[Dataset entries]
◆ ◆ ◆

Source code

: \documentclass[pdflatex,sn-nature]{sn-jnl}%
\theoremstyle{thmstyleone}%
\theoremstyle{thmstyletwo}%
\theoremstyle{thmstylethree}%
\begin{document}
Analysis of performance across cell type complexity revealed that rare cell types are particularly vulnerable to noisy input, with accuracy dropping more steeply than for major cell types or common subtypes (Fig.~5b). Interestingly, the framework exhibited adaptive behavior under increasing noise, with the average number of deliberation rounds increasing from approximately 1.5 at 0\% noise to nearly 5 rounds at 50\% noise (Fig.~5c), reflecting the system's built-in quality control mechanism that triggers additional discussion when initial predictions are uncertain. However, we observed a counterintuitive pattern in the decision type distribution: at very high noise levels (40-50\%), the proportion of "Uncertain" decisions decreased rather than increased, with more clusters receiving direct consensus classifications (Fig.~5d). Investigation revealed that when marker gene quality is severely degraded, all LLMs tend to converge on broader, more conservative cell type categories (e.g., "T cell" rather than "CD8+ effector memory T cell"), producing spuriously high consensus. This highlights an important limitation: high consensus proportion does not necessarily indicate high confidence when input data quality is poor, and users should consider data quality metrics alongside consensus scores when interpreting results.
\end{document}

◆ ◆ ◆

-- EXERCISE --
Among the lines of the data, which ones contain the word "theoremstyle"? Show them.

-- TASK RESPONSE --
\theoremstyle{thmstyleone}%
\theoremstyle{thmstyletwo}%
\theoremstyle{thmstylethree}%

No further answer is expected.